Primroses thrive under deciduous shrubs and trees where they receive light during spring but shade in the summer.
We love this little plant because the burst of subtle spring colour comes at such a welcome time! Hybrid varieties now include a rainbow of colours from reds and violet blues through to multicoloured orange with magenta centres and more. Flowers can be densely clustered or patterned with blotches, thus providing bling or simple delight: whichever the owner prefers!
A cacophony of colours! Primroses have been cultivated in many different colours to brighten up the spring.
Where to plant
Choose a location in full sun or part shade during early spring through to late spring. Then be sure to move them to a shady spot during the summer. Ensure they dont dry out and they will reward you with many weeks and even months of colour, year after year. These plants are not prone to disease and are incredibly easy to care for. They make great pot-fillers and seem capable of fitting into just about any environment.
Primroses now come in all sorts of colours, from white with contrasting yellow centres, through to deepest purple and brightest magenta.
Different types of Primulas
Primulas of the simple kind produce flowers at a low level, held on short stems. The later-flowering cultivated candelabra, drumstick or lollipop types hold their flowers boldly above the foliage on taller stalks.

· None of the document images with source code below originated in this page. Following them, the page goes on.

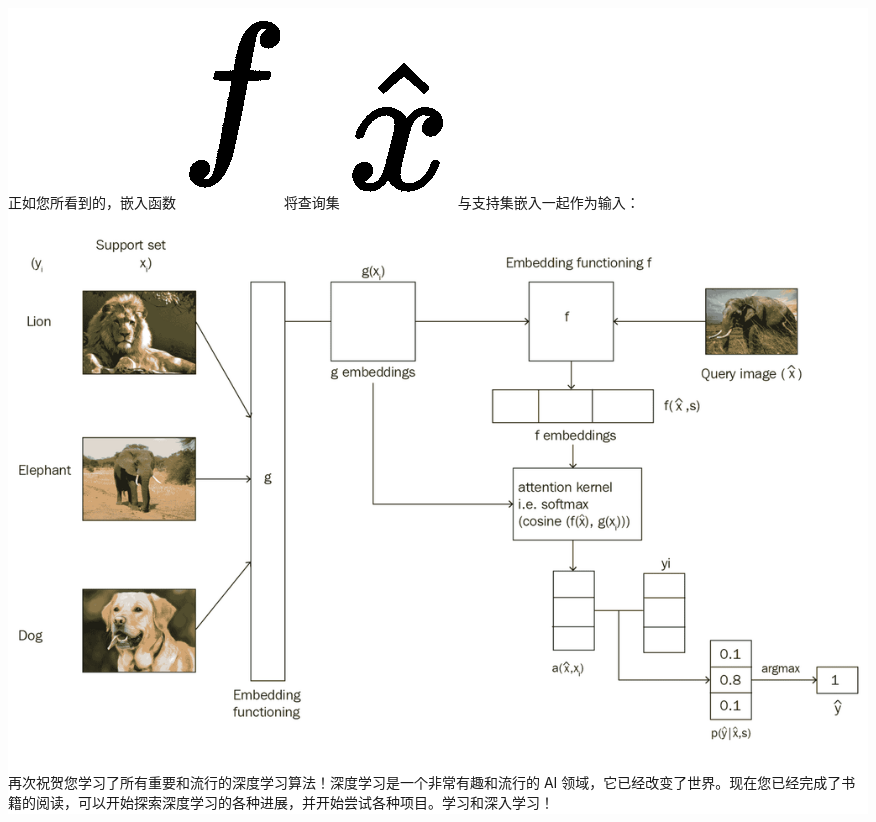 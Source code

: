 
正如您所看到的，嵌入函数 ![](img/fc7229de-25ee-464e-b14f-fc645b767ee3.png) 将查询集 ![](img/0b5d811d-c997-4209-83cc-48eafacacc5f.png) 与支持集嵌入一起作为输入：

![](img/2de06008-7882-4735-91d6-3beacb5eca89.png)

再次祝贺您学习了所有重要和流行的深度学习算法！深度学习是一个非常有趣和流行的 AI 领域，它已经改变了世界。现在您已经完成了书籍的阅读，可以开始探索深度学习的各种进展，并开始尝试各种项目。学习和深入学习！
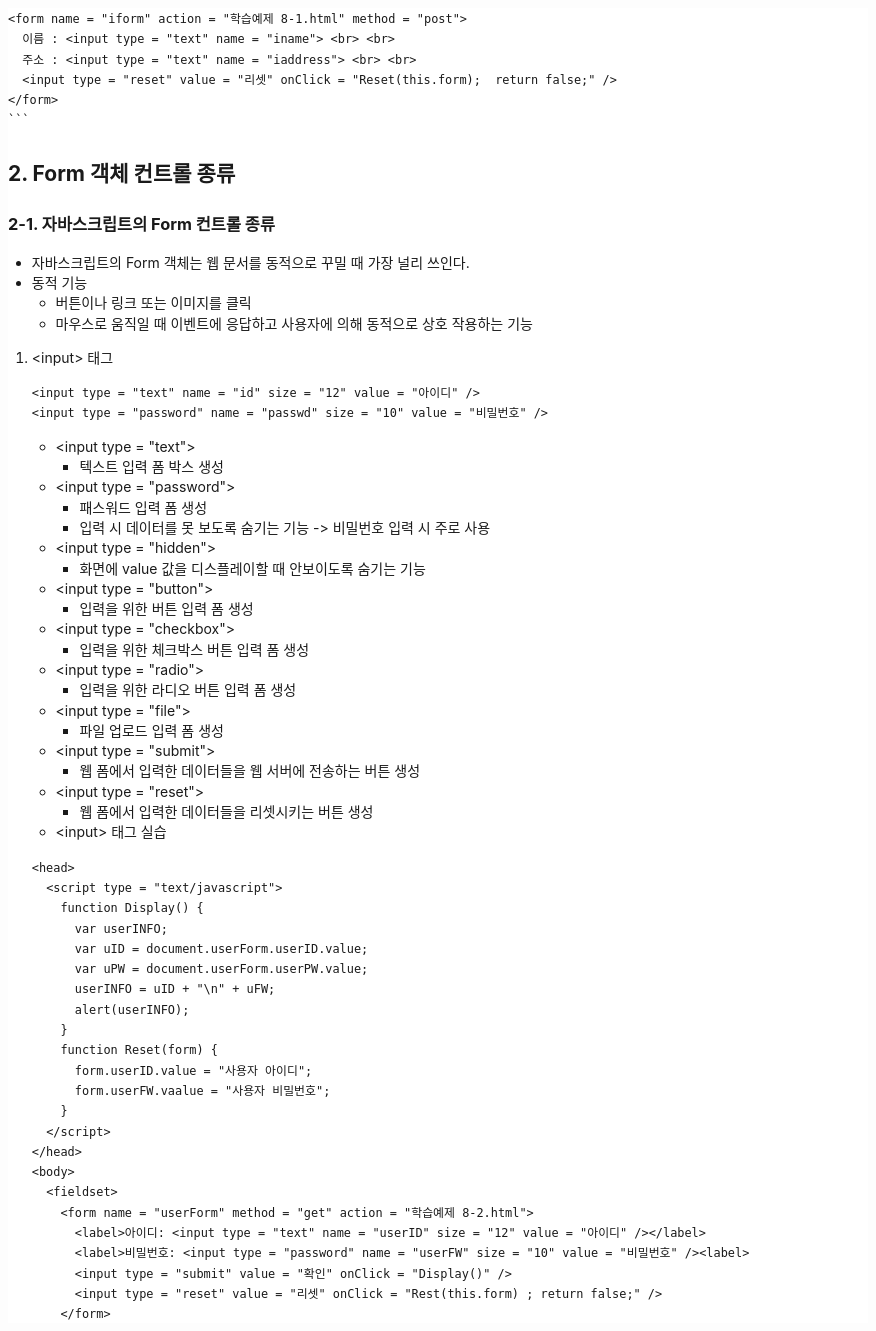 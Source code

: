     <form name = "iform" action = "학습예제 8-1.html" method = "post">
      이름 : <input type = "text" name = "iname"> <br> <br>
      주소 : <input type = "text" name = "iaddress"> <br> <br>
      <input type = "reset" value = "리셋" onClick = "Reset(this.form);  return false;" />
    </form>
    ```

## 2. Form 객체 컨트롤 종류
### 2-1. 자바스크립트의 Form 컨트롤 종류
- 자바스크립트의 Form 객체는 웹 문서를 동적으로 꾸밀 때 가장 널리 쓰인다.
- 동적 기능
  - 버튼이나 링크 또는 이미지를 클릭
  - 마우스로 움직일 때 이벤트에 응답하고 사용자에 의해 동적으로 상호 작용하는 기능
1. \<input> 태그
    ```
    <input type = "text" name = "id" size = "12" value = "아이디" />
    <input type = "password" name = "passwd" size = "10" value = "비밀번호" />
    ```
   - \<input type = "text">
      - 텍스트 입력 폼 박스 생성
   - \<input type = "password">
     - 패스워드 입력 폼 생성
     - 입력 시 데이터를 못 보도록 숨기는 기능 -> 비밀번호 입력 시 주로 사용
   - \<input type = "hidden">
     - 화면에 value 값을 디스플레이할 때 안보이도록 숨기는 기능
   - \<input type = "button">
     - 입력을 위한 버튼 입력 폼 생성
   - \<input type = "checkbox">
     - 입력을 위한 체크박스 버튼 입력 폼 생성
   - \<input type = "radio">
     - 입력을 위한 라디오 버튼 입력 폼 생성
   - \<input type = "file">
     - 파일 업로드 입력 폼 생성
   - \<input type = "submit">
     - 웹 폼에서 입력한 데이터들을 웹 서버에 전송하는 버튼 생성
   - \<input type = "reset">
     - 웹 폼에서 입력한 데이터들을 리셋시키는 버튼 생성      
   - \<input> 태그 실습
    ```
    <head>
      <script type = "text/javascript">
        function Display() {
          var userINFO;
          var uID = document.userForm.userID.value;
          var uPW = document.userForm.userPW.value;
          userINFO = uID + "\n" + uFW;
          alert(userINFO);
        }
        function Reset(form) {
          form.userID.value = "사용자 아이디";
          form.userFW.vaalue = "사용자 비밀번호";
        }
      </script>
    </head>
    <body>
      <fieldset>
        <form name = "userForm" method = "get" action = "학습예제 8-2.html">
          <label>아이디: <input type = "text" name = "userID" size = "12" value = "아이디" /></label>
          <label>비밀번호: <input type = "password" name = "userFW" size = "10" value = "비밀번호" /><label>
          <input type = "submit" value = "확인" onClick = "Display()" />
          <input type = "reset" value = "리셋" onClick = "Rest(this.form) ; return false;" />
        </form> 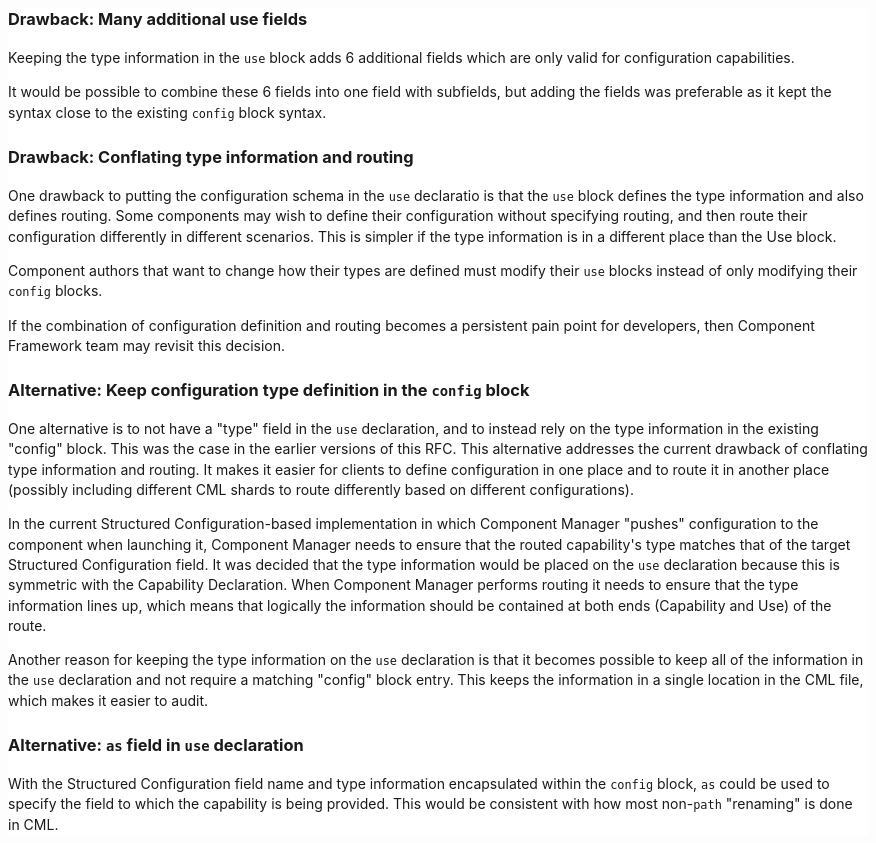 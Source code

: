 ### Drawback: Many additional use fields

Keeping the type information in the `use` block adds 6 additional fields
which are only valid for configuration capabilities.

It would be possible to combine these 6 fields into one field with subfields,
but adding the fields was preferable as it kept the syntax close to the
existing `config` block syntax.

### Drawback: Conflating type information and routing

One drawback to putting the configuration schema in the `use` declaratio is
that the `use` block defines the type information and also defines routing.
Some components may wish to define their configuration without specifying
routing, and then route their configuration differently in different scenarios.
This is simpler if the type information is in a different place than the Use
block.

Component authors that want to change how their types are defined must modify
their `use` blocks instead of only modifying their `config` blocks.

If the combination of configuration definition and routing becomes a persistent
pain point for developers, then Component Framework team may revisit this
decision.

### Alternative: Keep configuration type definition in the `config` block

One alternative is to not have a "type" field in the `use` declaration, and to
instead rely on the type information in the existing "config" block. This was
the case in the earlier versions of this RFC. This alternative addresses the
current drawback of conflating type information and routing. It makes it easier
for clients to define configuration in one place and to route it in another
place (possibly including different CML shards to route differently based on
different configurations).

In the current Structured Configuration-based implementation in which Component
Manager "pushes" configuration to the component when launching it, Component
Manager needs to ensure that the routed capability's type matches that of the
target Structured Configuration field. It was decided that the type information
would be placed on the `use` declaration because this is symmetric with the
Capability Declaration. When Component Manager performs routing it needs to
ensure that the type information lines up, which means that logically the
information should be contained at both ends (Capability and Use) of the route.

Another reason for keeping the type information on the `use` declaration is that
it becomes possible to keep all of the information in the `use` declaration and
not require a matching "config" block entry. This keeps the information in a
single location in the CML file, which makes it easier to audit.

### Alternative: `as` field in `use` declaration

With the Structured Configuration field name and type information encapsulated
within the `config` block, `as` could be used to specify the field to which the
capability is being provided. This would be consistent with how most non-`path`
"renaming" is done in CML.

These are called Primula bulleyana
(generally orange/yellow), or Primula denticulata
(lilac and red). There are also sieboldii hybrids
Primulas of the candelabra or drumstick variety generally flower later than the natural, ground-hugging primroses. These are Primula denticulata and the flowers are generally coloured either lilac or red.
The native form of Primula also bears flowers on stalks and this is our beautiful cowslip which is correctly known as Primula veris
. These plants prefer free-draining compost. They used to flower in profusion in traditional meadows, ancient woodlands
and hedgerows. You can still see them in April and May, particularly on grassland and even on motorway verges. You might notice swathes of yellow, nodding flower heads held on simple stalks as you drive past. If you have a chance to smell the flowers, its well worth it! They have a scent of apricots which is wonderful.

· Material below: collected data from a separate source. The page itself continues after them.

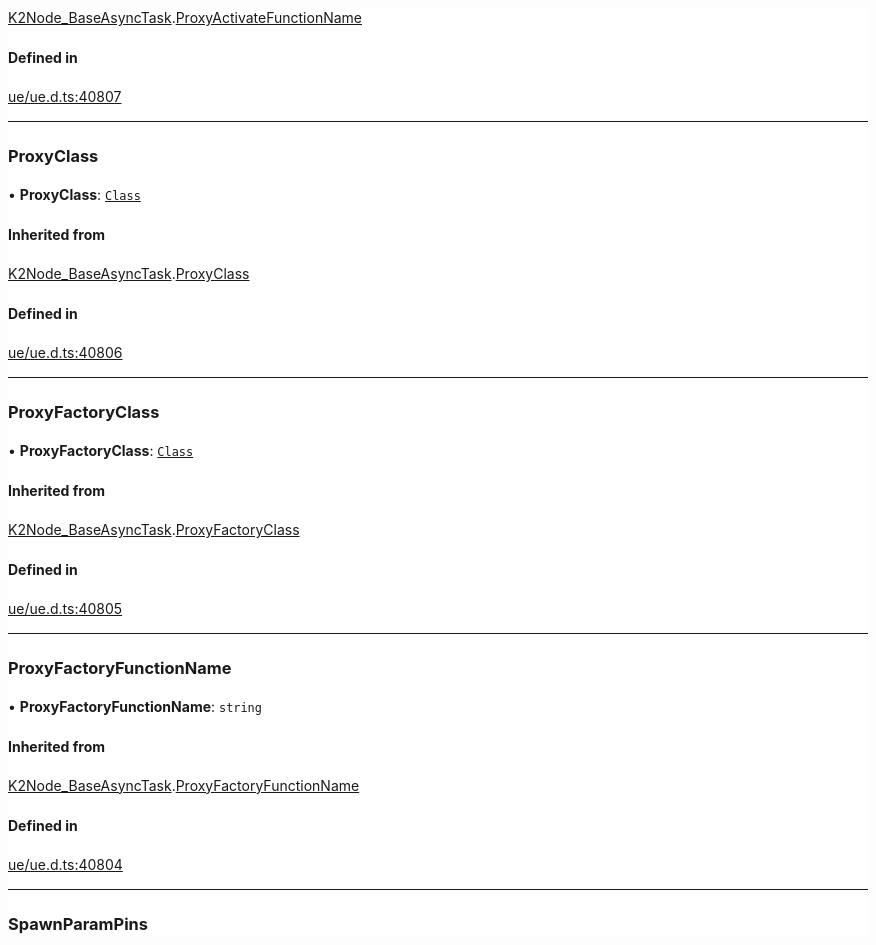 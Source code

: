 [K2Node_BaseAsyncTask](ue_ue.K2Node_BaseAsyncTask.md).[ProxyActivateFunctionName](ue_ue.K2Node_BaseAsyncTask.md#proxyactivatefunctionname)

#### Defined in

[ue/ue.d.ts:40807](https://github.com/YugMetaverse/yug_typings/blob/25cad34/ue/ue.d.ts#L40807)

___

### ProxyClass

• **ProxyClass**: [`Class`](ue_ue.Class.md)

#### Inherited from

[K2Node_BaseAsyncTask](ue_ue.K2Node_BaseAsyncTask.md).[ProxyClass](ue_ue.K2Node_BaseAsyncTask.md#proxyclass)

#### Defined in

[ue/ue.d.ts:40806](https://github.com/YugMetaverse/yug_typings/blob/25cad34/ue/ue.d.ts#L40806)

___

### ProxyFactoryClass

• **ProxyFactoryClass**: [`Class`](ue_ue.Class.md)

#### Inherited from

[K2Node_BaseAsyncTask](ue_ue.K2Node_BaseAsyncTask.md).[ProxyFactoryClass](ue_ue.K2Node_BaseAsyncTask.md#proxyfactoryclass)

#### Defined in

[ue/ue.d.ts:40805](https://github.com/YugMetaverse/yug_typings/blob/25cad34/ue/ue.d.ts#L40805)

___

### ProxyFactoryFunctionName

• **ProxyFactoryFunctionName**: `string`

#### Inherited from

[K2Node_BaseAsyncTask](ue_ue.K2Node_BaseAsyncTask.md).[ProxyFactoryFunctionName](ue_ue.K2Node_BaseAsyncTask.md#proxyfactoryfunctionname)

#### Defined in

[ue/ue.d.ts:40804](https://github.com/YugMetaverse/yug_typings/blob/25cad34/ue/ue.d.ts#L40804)

___

### SpawnParamPins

Primula veris is our native cowslip. It flowers slightly later than the Primula vulgaris, the native primrose.
You could even be lucky enough to spot the rare oxlip
. These ancient woodland species are very similar to cowslip but appear only in certain areas. Namely the boundaries of Suffolk, Essex and Cambridgeshire.
Primula elatior, as they are correctly known, have flowers which are more open. Their spreading petals are quite different from a bell-shaped cowslip flower. The colour is a paler yellow too and the centre of the flowers lack the little orange spots that are often found in cowslip flowers.
The rare Oxlip is a great find, but you'll probably only see it in the wild in Essex, Cambridgeshire or Suffolk.
Just to add a little confusion, theres a false oxlip
too! This is Primula vulgaris x veris, and as you might guess, its a hybrid cross between a primrose and a cowslip. The crossing happens naturally when the two species are growing near to each other.
The false oxlip is a cross between a cowslip and a primula. This happens naturally in the wild and the resulting cross is rather attractive.
There are also Primulas that look like mini red-hot-pokers, how amazing is that! Primula vialii have flower spikes topped with lilac flowers which open from red buds. These prefer to be planted in slightly acidic soil but they also love damp locations.
Primula vialii have flower spikes topped with lilac flowers which open from red buds. They look very much like mini red hot pokers!
You can team many other plants with primroses to make a great display. Heucheras
are particularly effective and all sorts of spring bulbs including daffodils,
hyacinths, muscari and early flowering tulips. Even pansies,
Pulmonaria, ivy and mounded evergreen ornamental grasses
look great. Whats more, you can easily make more plants. Simply divide your primroses once they have finished flowering. Replant into damp soil and they will thrive.
A host of spring flowers looks so joyful.